Sunday, December 28, 2008

Botanic gardens - at last

I finally tracked down the Botanic Gardens & since I was feeling a mite cooped up (winter) I decided to go in spite of the fact that it looked like it might rain at any time. Naturally it started to rain about half way there.

I thought  when I looked at the map that it would be semi-rural but I didn't take into consideration the impact of a population of 17 million people. At least from the road, there is no evidence whatsoever of rurality. It's possible that the factories/shops/flats don't extend particularly far back from the road; but I think it's more likely that my map is out of date. 
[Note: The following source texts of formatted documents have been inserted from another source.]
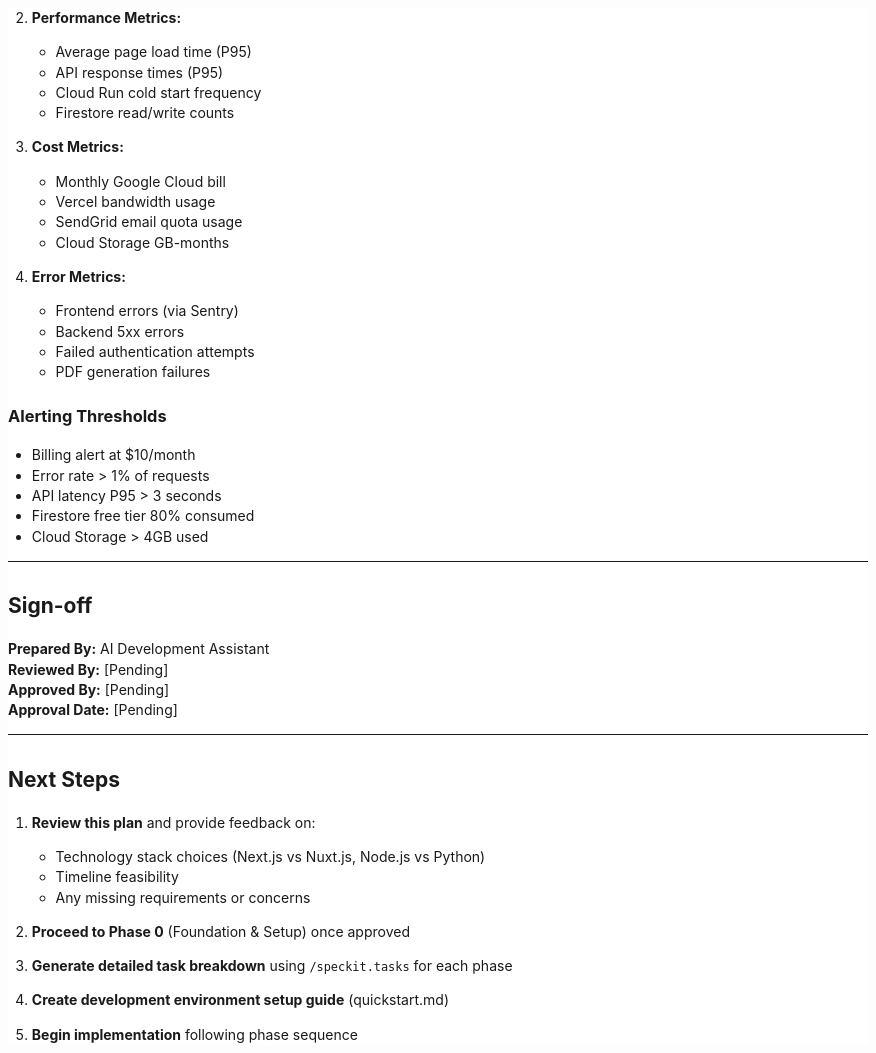 2. **Performance Metrics:**
   - Average page load time (P95)
   - API response times (P95)
   - Cloud Run cold start frequency
   - Firestore read/write counts

3. **Cost Metrics:**
   - Monthly Google Cloud bill
   - Vercel bandwidth usage
   - SendGrid email quota usage
   - Cloud Storage GB-months

4. **Error Metrics:**
   - Frontend errors (via Sentry)
   - Backend 5xx errors
   - Failed authentication attempts
   - PDF generation failures

### Alerting Thresholds
- Billing alert at $10/month
- Error rate > 1% of requests
- API latency P95 > 3 seconds
- Firestore free tier 80% consumed
- Cloud Storage > 4GB used

---

## Sign-off

**Prepared By:** AI Development Assistant  
**Reviewed By:** [Pending]  
**Approved By:** [Pending]  
**Approval Date:** [Pending]

---

## Next Steps

1. **Review this plan** and provide feedback on:
   - Technology stack choices (Next.js vs Nuxt.js, Node.js vs Python)
   - Timeline feasibility
   - Any missing requirements or concerns

2. **Proceed to Phase 0** (Foundation & Setup) once approved

3. **Generate detailed task breakdown** using `/speckit.tasks` for each phase

4. **Create development environment setup guide** (quickstart.md)

5. **Begin implementation** following phase sequence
I'm a bit curious though becasue Guangzhou is actually surronded by mountains.  I think I may have mentioned (about the second week that I was here) that I had been to a place called "Five Mountains" and there weren't any. It turned out today that that was unfair. The place is called "Fifth Mountain" and as we drove through it it was noticably higher than Tian He (where I live).

(Place names are tricky. There is an island called "Second Sand Island" - I spent months trying to find the "First Sand Island". Naturally there isn't one, but I discovered that "Big Sandy Headland" was in fact once an island until the civil engineers go to it and attached it back to the mainland.)

Camellia garden 

In fact, while trying to get out of the gardens at 5:29 - they don't give you a map - I found a sign that said "Fire Stove Mountain" (to give a literal translation) which suggests that spending more time in and around the Botanic Gardens could lead me to the Guangzhou wilderness. With a name like that, I feel a spot of vulcanology coming on. Mind you, I have a nasty feeling vulcanology is the science of rubber. Still, you can take a punt on the idea.

The gardens are huge. I did see a sign that said how many hectares it was but that kind of thing never means much to me. I prefer the "There is no way in the world you could walk around this in a day and see more than 30% of it without proceeding at forced march pace" measurement. Or you could go with the fact that they do a busy bike & golf cart rental business in summer.

It's either because I am vaguely English, or possibly from Melbourne, but I quite like walking outdoors in winter. It was raining, but it was a curious kind of rain that seemed to be more like rain than drizzzle, but leave you much less wet than a drizzle would. So even though I was without an unbrella (because I am a goose) aprt from a brief period where I felt obliged to take shelter in the conservatory (left) I was quite happy to walk around in the rain. If I come down with pneumonia tomorrow,  I guess it will have been not such a good idea.

Note that there is just as much mist inside the conservatory as there was outside. The information board at the front gate says that the gardens have been operating since 1954, but there is a huge amount of work going on. Most of everything looks substantially new - less then 3 years old, given how fast things age here.

The plant pictures are delayed by technological considerations. I can't really comment on the plantisng except to say that they have a lot of stuff. And the plantings are quite seriously massed for the most part, which is sort of good I think. It gives a bit of a feeling for how things might look indigenously, although, to be fair, massed cacti is probably more a statement by a landscape gardener than an actual recreation of an arid plantscape.

Another interesting feature of the place is that there is some seriousl archaeological work going on. Once again, there has been a great attempt to combine archaeology with public viewing but unfortunately the viewing pits were suffering from chronic condensation and poor drainage. So I didn't see very much and unless it's rock we're supposed to be looking at, I don't think anybody will be seeing very much in the future. Preservation is a tricky business.

I may have mentioned elsewhere that there is a bit of southern pride motivating the presentation of the archaeology - elsewhere there is the Nan Yue "emperor" / "jumped up garrison commander" debate; but in a way, anything that gets history public is OK (until we move into history as an excuse for invading the wherever). 
















Let's be blunt though - this is a little overstated. It's interesting that the bas-relief has outlasted the Stalinist architects who introduced it to China; until the 1940's it was not at all a Chinese thing. It seems now to pay much more attention to the reality of Asian faces than the Russian version (now it's the high end women's fashion industry that seems unaware that it's in Asia). It's just, perhaps, that the nutritional inputs of a Neolithic fishing village (I know we're on the slopes of a mountain now, but it was a fishing village then) seem to me unlikely to support such muscular physical development.